### Required action:
Count the lines in the entries below that include the word "href". Give nothing but the number.

### Given information:
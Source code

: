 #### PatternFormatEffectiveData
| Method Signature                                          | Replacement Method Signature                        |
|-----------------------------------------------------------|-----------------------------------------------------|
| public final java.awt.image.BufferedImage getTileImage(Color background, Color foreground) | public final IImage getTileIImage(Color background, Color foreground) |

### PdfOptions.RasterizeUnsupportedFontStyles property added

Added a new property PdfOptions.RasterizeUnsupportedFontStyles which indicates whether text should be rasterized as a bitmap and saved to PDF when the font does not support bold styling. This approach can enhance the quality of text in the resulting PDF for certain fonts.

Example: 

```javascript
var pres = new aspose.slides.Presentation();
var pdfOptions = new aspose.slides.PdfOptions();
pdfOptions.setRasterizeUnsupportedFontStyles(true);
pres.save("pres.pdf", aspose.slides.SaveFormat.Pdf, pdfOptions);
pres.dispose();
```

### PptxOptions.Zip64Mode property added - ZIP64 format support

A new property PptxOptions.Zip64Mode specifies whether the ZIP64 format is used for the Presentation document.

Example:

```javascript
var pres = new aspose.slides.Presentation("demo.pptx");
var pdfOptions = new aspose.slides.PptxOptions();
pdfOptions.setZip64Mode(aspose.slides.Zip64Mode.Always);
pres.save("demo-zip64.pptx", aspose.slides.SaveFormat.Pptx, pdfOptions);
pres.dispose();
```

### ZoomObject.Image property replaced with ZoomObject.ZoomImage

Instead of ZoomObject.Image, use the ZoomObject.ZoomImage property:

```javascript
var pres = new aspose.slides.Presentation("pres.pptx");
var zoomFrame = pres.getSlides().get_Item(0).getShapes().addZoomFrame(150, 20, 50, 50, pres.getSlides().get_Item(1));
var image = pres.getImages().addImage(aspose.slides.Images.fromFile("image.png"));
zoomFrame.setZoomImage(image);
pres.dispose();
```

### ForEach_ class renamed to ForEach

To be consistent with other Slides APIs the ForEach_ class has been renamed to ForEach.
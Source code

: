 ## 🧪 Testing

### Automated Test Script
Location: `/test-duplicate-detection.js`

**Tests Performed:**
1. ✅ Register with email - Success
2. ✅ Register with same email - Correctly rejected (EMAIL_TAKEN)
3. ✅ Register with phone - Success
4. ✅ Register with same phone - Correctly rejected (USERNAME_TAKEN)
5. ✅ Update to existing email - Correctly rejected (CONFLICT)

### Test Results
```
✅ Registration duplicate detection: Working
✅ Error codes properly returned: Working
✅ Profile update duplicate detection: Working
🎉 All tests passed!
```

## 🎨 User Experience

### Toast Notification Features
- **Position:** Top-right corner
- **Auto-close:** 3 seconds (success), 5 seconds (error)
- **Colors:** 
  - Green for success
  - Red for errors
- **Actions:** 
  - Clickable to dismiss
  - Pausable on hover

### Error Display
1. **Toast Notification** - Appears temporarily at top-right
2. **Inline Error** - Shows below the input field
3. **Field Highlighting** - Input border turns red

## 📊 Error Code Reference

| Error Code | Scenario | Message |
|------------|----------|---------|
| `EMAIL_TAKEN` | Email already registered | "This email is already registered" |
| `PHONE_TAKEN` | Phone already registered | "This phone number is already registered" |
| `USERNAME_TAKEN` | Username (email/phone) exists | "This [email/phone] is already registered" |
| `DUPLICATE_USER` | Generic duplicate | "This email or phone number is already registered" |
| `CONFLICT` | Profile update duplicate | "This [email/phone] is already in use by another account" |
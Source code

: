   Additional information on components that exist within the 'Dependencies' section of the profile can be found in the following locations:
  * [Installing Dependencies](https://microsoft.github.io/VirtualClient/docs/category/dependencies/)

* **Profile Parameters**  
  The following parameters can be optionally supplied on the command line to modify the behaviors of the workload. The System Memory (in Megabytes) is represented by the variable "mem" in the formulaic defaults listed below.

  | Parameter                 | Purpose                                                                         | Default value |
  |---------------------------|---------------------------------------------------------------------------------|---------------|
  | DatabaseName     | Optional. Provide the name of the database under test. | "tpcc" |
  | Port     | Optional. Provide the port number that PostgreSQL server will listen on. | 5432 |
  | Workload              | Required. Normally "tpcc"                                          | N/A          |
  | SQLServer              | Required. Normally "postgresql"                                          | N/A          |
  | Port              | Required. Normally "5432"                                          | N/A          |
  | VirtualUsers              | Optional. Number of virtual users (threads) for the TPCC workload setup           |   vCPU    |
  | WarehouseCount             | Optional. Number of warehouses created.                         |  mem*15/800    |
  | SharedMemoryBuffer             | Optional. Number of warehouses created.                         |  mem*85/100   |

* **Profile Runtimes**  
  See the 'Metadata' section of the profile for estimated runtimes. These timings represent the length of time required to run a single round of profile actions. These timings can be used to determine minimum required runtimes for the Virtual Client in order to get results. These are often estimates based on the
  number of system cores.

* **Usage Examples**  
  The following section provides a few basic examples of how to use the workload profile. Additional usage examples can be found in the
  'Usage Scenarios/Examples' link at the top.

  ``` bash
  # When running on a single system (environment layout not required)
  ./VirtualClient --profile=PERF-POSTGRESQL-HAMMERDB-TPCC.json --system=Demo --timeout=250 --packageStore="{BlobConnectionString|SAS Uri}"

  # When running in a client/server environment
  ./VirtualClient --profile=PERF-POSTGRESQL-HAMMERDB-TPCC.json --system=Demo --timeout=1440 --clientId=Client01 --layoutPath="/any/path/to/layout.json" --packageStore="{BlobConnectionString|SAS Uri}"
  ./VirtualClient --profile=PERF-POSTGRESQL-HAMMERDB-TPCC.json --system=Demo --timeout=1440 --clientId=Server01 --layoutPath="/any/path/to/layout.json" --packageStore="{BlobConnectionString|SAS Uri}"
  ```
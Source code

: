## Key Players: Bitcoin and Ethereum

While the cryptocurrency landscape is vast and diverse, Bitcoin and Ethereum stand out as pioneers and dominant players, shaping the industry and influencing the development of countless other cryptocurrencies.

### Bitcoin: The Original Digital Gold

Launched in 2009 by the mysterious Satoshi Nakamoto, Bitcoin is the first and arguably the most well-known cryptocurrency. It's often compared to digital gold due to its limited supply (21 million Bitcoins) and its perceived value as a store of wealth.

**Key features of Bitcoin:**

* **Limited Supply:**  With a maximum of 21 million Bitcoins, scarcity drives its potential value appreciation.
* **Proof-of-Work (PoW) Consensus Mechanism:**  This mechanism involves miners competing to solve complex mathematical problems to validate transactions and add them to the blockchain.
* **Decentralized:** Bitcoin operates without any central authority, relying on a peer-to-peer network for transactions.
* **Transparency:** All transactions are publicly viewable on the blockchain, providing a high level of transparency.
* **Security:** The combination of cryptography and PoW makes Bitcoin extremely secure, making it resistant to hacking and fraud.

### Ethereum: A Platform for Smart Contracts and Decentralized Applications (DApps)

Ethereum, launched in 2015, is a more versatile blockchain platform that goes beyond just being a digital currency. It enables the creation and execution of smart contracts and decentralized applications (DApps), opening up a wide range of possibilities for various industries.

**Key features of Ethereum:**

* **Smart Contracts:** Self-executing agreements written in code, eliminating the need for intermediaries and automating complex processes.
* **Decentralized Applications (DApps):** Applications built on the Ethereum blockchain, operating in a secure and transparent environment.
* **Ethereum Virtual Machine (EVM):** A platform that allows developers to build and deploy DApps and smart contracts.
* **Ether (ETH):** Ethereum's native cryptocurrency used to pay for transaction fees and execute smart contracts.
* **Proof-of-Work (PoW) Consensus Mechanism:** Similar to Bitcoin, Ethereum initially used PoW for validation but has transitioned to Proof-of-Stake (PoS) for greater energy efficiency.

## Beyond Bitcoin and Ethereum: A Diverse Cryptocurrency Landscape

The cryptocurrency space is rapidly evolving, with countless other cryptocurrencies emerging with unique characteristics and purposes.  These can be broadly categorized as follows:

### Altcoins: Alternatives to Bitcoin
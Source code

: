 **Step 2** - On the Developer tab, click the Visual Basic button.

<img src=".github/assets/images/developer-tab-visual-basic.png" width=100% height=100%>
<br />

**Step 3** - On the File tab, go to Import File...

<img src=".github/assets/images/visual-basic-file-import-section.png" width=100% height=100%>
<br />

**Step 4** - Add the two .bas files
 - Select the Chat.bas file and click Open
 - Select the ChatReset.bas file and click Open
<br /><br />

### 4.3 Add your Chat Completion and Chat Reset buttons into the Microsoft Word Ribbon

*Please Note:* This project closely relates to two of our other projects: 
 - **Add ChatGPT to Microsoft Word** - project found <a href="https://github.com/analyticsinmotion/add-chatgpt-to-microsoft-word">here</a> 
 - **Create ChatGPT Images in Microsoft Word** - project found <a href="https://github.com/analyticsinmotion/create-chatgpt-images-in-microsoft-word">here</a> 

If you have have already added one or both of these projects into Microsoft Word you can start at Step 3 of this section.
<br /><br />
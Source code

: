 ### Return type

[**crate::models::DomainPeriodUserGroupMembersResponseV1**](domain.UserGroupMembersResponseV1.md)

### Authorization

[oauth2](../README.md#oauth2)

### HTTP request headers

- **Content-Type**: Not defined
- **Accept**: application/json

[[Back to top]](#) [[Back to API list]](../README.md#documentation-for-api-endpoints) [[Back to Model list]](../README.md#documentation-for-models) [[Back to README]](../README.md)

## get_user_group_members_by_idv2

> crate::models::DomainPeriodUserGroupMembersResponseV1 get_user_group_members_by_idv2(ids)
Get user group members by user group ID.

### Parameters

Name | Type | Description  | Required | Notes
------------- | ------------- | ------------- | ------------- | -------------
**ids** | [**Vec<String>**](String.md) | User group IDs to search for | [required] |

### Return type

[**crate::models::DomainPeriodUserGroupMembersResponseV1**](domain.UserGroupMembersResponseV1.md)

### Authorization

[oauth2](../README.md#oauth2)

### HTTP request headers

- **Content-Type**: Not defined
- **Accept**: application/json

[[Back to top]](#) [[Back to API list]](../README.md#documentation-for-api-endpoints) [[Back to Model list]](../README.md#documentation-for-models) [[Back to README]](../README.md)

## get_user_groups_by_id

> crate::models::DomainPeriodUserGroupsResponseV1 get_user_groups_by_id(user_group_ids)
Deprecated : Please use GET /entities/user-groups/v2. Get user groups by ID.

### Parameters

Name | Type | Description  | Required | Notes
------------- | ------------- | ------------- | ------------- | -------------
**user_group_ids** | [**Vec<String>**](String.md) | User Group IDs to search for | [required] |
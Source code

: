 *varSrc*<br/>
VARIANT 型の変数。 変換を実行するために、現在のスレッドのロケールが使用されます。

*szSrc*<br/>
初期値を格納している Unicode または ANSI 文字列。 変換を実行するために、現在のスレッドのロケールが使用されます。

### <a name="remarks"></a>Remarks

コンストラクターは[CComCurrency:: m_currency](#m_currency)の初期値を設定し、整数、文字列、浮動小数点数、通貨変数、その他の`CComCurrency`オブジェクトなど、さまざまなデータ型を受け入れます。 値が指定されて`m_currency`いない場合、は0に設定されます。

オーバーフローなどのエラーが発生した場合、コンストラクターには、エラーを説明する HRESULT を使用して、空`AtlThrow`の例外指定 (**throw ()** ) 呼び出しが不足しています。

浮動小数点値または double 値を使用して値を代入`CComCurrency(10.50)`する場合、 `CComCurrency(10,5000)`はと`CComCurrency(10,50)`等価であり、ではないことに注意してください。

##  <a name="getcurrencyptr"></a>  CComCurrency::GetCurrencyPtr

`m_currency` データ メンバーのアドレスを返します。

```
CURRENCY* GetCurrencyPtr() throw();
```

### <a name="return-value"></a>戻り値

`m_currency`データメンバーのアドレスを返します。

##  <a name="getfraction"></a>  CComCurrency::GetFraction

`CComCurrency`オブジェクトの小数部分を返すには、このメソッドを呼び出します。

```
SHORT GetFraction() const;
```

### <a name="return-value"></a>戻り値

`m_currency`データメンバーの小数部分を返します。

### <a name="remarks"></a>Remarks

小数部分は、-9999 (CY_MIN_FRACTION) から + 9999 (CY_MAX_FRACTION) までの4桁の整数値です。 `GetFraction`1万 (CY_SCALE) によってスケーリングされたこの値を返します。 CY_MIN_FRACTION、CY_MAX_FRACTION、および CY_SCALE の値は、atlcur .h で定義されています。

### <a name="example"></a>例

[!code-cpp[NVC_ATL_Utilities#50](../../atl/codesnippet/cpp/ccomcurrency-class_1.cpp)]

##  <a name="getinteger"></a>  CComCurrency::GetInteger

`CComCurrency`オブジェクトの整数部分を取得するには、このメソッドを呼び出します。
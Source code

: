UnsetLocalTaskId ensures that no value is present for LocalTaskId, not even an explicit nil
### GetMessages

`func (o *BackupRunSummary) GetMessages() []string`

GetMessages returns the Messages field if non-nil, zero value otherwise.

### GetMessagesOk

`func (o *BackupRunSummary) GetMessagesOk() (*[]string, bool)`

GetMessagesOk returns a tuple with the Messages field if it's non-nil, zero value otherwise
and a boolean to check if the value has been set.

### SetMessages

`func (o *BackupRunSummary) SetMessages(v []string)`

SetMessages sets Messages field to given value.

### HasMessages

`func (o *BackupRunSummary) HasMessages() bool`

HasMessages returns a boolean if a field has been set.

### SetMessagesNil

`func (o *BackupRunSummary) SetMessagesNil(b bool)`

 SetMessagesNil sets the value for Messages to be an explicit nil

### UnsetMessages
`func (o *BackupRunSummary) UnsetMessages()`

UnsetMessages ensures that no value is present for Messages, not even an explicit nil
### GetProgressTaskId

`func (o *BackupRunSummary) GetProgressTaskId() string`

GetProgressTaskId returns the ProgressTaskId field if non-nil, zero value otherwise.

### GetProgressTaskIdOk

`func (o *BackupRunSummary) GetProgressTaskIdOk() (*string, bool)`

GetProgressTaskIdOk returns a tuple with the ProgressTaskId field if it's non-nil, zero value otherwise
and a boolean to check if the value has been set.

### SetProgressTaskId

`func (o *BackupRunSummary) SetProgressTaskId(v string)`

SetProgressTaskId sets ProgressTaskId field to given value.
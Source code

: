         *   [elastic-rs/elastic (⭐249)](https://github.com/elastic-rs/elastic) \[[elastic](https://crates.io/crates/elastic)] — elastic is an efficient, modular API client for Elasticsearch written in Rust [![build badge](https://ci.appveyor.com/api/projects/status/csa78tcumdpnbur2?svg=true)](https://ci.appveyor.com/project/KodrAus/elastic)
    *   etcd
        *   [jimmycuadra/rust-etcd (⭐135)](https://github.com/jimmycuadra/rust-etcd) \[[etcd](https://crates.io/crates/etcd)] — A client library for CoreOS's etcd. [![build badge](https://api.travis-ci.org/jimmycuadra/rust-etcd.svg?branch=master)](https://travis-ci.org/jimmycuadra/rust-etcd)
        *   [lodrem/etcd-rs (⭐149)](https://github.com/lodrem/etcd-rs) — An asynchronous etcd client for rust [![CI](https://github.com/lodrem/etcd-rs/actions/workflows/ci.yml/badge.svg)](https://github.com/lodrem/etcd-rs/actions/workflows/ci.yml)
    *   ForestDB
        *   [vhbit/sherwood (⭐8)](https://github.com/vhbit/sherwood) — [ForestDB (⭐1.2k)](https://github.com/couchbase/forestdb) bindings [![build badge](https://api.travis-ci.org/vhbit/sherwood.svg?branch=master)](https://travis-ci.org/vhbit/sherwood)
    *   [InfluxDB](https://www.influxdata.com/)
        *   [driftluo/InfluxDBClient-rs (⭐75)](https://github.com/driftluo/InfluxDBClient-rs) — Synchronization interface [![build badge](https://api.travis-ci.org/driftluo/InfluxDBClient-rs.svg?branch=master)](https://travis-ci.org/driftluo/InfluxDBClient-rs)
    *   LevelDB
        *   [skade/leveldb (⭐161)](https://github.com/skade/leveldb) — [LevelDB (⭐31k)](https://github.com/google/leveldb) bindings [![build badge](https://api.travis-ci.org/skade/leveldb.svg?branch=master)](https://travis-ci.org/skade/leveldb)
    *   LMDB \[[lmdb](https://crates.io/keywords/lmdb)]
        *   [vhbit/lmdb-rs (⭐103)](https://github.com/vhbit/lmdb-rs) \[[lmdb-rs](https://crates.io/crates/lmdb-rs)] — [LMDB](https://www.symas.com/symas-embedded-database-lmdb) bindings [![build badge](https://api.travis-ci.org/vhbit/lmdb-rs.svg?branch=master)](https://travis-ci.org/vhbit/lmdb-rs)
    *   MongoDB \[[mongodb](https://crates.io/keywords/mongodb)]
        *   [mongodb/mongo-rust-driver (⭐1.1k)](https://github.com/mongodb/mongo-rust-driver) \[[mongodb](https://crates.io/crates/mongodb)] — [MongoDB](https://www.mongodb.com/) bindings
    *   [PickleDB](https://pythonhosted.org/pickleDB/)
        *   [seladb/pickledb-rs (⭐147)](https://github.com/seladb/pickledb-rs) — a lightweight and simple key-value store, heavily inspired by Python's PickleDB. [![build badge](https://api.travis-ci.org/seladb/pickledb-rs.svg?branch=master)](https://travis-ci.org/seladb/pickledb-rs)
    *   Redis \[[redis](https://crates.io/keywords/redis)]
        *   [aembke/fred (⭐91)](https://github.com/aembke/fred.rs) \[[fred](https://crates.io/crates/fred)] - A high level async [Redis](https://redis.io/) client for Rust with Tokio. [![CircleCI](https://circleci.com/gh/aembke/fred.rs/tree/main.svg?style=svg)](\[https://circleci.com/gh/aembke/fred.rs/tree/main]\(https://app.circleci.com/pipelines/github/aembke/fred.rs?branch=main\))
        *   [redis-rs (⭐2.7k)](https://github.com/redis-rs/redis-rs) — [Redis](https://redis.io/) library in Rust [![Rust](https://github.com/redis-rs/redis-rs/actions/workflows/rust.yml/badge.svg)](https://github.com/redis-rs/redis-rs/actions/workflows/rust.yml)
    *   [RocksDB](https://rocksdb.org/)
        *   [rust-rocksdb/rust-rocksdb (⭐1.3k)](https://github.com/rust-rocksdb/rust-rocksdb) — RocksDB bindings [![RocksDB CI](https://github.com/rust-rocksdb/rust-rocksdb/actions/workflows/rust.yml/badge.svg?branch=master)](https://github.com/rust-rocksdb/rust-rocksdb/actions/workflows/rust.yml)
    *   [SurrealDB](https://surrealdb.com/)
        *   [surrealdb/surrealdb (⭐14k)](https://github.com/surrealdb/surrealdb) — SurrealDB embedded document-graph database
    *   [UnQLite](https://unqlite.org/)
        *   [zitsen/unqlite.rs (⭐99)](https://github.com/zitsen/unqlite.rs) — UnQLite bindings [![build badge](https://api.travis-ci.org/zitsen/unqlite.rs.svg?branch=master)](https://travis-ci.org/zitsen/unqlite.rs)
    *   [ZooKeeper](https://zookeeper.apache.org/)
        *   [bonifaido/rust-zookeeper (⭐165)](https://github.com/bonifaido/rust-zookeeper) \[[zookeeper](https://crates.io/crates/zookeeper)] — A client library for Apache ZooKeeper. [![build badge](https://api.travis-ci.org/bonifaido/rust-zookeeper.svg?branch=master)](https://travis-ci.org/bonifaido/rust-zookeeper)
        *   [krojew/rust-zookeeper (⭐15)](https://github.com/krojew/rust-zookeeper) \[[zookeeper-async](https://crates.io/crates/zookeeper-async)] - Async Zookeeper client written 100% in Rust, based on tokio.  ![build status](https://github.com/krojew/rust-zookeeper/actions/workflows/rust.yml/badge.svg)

### Task solution:
2